#### [Work task]
Repeat word for word the opening stretch of the entries, from the first line through the line containing "- 管控台connection界面".

#### [Data records]

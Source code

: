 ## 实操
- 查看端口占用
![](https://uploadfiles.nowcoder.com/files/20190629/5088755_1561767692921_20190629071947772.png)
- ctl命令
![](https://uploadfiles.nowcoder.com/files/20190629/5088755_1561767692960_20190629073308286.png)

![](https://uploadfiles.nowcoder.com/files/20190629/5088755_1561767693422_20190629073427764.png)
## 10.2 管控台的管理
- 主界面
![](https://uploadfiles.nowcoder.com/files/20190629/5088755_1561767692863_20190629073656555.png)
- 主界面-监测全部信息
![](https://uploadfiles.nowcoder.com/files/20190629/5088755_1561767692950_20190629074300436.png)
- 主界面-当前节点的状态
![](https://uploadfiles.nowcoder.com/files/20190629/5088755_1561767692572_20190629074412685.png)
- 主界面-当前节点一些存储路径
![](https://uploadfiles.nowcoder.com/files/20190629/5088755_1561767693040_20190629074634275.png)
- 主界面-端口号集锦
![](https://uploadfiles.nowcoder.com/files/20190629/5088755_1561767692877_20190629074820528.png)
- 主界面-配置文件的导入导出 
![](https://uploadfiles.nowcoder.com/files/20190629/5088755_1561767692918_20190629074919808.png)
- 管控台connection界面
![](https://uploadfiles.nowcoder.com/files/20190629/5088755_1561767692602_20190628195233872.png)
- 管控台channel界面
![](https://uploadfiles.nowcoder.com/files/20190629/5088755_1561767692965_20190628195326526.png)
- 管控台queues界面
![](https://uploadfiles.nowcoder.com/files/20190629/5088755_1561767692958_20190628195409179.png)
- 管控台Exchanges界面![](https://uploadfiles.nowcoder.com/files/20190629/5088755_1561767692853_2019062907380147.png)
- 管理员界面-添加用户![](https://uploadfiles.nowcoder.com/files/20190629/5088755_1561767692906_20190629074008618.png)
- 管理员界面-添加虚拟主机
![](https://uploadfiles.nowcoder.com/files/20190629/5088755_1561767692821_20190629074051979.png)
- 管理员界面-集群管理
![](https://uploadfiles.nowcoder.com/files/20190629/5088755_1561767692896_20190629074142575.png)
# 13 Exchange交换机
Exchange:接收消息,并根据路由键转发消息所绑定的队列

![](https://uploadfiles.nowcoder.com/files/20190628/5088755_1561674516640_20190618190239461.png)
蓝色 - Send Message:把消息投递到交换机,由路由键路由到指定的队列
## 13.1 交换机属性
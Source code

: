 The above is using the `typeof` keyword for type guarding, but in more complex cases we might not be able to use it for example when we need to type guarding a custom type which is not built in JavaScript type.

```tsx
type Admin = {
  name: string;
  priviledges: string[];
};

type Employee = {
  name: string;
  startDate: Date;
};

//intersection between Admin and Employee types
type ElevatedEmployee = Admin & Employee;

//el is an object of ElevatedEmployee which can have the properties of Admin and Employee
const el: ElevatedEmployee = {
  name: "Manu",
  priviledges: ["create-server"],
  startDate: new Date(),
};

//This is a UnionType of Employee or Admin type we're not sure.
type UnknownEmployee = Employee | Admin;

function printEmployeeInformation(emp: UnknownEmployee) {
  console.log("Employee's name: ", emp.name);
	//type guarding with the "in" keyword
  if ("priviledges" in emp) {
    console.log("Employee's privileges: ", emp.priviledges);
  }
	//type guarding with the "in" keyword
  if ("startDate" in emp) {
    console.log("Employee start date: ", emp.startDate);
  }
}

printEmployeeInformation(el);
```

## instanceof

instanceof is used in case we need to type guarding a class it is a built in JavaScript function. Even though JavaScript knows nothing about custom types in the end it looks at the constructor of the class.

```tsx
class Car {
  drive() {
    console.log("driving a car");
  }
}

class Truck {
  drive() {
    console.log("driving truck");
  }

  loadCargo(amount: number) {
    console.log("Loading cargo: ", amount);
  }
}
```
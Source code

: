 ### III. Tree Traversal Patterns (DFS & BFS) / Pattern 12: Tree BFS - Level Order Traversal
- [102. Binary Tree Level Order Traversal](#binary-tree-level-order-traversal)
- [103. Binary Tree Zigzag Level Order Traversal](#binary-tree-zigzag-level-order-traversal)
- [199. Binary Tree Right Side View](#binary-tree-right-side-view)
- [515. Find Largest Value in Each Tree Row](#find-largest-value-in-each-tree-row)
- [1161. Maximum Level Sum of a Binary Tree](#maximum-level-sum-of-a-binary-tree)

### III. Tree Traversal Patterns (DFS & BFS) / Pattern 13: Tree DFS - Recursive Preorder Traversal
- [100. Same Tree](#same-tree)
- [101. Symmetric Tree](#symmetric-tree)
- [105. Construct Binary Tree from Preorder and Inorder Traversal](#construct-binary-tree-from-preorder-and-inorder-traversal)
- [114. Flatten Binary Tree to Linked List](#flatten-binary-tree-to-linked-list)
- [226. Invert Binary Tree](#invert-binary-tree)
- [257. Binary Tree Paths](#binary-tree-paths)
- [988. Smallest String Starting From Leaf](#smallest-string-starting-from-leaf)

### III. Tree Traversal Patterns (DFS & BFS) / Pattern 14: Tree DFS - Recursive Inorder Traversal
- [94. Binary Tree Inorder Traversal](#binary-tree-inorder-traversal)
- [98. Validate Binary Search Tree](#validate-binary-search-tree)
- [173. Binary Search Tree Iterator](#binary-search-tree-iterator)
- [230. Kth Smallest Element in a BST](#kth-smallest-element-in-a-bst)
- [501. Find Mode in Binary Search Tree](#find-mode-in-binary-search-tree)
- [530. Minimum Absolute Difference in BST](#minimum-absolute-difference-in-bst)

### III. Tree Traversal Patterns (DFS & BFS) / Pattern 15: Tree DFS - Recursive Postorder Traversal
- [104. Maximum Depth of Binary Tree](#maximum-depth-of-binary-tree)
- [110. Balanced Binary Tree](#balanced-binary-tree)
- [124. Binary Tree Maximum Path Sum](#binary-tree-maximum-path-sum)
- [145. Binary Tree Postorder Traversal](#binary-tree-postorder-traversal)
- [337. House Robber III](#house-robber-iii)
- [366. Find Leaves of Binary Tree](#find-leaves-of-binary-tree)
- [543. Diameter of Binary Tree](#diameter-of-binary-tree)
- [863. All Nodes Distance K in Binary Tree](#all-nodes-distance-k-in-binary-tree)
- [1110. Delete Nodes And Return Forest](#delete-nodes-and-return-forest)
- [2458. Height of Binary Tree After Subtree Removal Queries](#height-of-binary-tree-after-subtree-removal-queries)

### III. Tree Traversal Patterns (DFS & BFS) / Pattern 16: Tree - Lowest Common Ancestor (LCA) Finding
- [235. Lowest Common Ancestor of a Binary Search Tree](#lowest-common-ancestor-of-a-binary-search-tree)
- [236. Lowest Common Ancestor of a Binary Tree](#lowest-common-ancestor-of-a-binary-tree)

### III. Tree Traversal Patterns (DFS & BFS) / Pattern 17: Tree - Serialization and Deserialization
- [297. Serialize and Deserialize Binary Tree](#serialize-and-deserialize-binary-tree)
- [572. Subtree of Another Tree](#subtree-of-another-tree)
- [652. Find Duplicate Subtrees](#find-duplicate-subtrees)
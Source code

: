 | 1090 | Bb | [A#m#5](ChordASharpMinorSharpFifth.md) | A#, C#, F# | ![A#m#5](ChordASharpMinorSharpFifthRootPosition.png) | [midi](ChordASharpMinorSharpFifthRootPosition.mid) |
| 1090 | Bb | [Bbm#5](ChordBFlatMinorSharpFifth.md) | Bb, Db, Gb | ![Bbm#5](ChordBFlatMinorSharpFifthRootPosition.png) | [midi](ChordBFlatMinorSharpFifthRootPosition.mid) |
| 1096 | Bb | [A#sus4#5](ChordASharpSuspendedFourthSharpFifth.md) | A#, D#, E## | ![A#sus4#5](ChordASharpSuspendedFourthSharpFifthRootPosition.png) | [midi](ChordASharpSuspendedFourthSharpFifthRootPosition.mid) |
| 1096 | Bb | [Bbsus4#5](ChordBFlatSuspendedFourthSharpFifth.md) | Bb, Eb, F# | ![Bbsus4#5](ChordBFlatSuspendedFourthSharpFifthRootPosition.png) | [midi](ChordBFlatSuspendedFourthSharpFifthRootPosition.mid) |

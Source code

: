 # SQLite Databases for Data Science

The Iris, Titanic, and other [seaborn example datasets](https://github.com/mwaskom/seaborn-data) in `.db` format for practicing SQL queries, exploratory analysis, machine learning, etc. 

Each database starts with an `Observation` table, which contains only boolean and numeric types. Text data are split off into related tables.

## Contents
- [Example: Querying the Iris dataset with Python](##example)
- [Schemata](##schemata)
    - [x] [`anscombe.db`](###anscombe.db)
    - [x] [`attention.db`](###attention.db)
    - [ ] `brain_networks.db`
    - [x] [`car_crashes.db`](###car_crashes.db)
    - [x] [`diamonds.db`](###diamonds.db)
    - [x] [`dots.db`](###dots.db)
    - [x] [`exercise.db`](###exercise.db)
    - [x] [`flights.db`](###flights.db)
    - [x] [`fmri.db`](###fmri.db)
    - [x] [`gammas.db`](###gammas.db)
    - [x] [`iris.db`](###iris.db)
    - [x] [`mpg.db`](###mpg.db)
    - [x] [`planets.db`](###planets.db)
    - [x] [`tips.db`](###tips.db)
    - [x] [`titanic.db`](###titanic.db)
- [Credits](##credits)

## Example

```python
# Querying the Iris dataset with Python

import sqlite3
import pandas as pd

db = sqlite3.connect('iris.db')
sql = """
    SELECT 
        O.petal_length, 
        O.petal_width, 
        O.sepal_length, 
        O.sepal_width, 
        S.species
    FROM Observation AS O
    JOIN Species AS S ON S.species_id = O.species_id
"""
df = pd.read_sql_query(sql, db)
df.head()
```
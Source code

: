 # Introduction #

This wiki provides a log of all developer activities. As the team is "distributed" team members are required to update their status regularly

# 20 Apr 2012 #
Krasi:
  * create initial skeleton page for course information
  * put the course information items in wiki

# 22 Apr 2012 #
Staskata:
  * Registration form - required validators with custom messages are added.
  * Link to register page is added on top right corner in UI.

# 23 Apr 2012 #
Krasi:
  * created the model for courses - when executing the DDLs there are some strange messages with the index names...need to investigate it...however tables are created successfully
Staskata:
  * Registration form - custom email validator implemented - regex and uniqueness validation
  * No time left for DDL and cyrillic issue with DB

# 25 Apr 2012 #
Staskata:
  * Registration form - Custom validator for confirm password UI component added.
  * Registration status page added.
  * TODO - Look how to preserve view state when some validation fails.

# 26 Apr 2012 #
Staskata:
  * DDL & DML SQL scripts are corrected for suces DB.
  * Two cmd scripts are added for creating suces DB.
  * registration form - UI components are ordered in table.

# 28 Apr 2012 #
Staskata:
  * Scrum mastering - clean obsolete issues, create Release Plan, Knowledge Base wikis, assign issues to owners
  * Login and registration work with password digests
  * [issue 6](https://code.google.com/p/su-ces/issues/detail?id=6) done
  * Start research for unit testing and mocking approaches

#### [Answer to the exercise]
Source code

: ## 实操
- 查看端口占用
![](https://uploadfiles.nowcoder.com/files/20190629/5088755_1561767692921_20190629071947772.png)
- ctl命令
![](https://uploadfiles.nowcoder.com/files/20190629/5088755_1561767692960_20190629073308286.png)

![](https://uploadfiles.nowcoder.com/files/20190629/5088755_1561767693422_20190629073427764.png)
## 10.2 管控台的管理
- 主界面
![](https://uploadfiles.nowcoder.com/files/20190629/5088755_1561767692863_20190629073656555.png)
- 主界面-监测全部信息
![](https://uploadfiles.nowcoder.com/files/20190629/5088755_1561767692950_20190629074300436.png)
- 主界面-当前节点的状态
![](https://uploadfiles.nowcoder.com/files/20190629/5088755_1561767692572_20190629074412685.png)
- 主界面-当前节点一些存储路径
![](https://uploadfiles.nowcoder.com/files/20190629/5088755_1561767693040_20190629074634275.png)
- 主界面-端口号集锦
![](https://uploadfiles.nowcoder.com/files/20190629/5088755_1561767692877_20190629074820528.png)
- 主界面-配置文件的导入导出 
![](https://uploadfiles.nowcoder.com/files/20190629/5088755_1561767692918_20190629074919808.png)
- 管控台connection界面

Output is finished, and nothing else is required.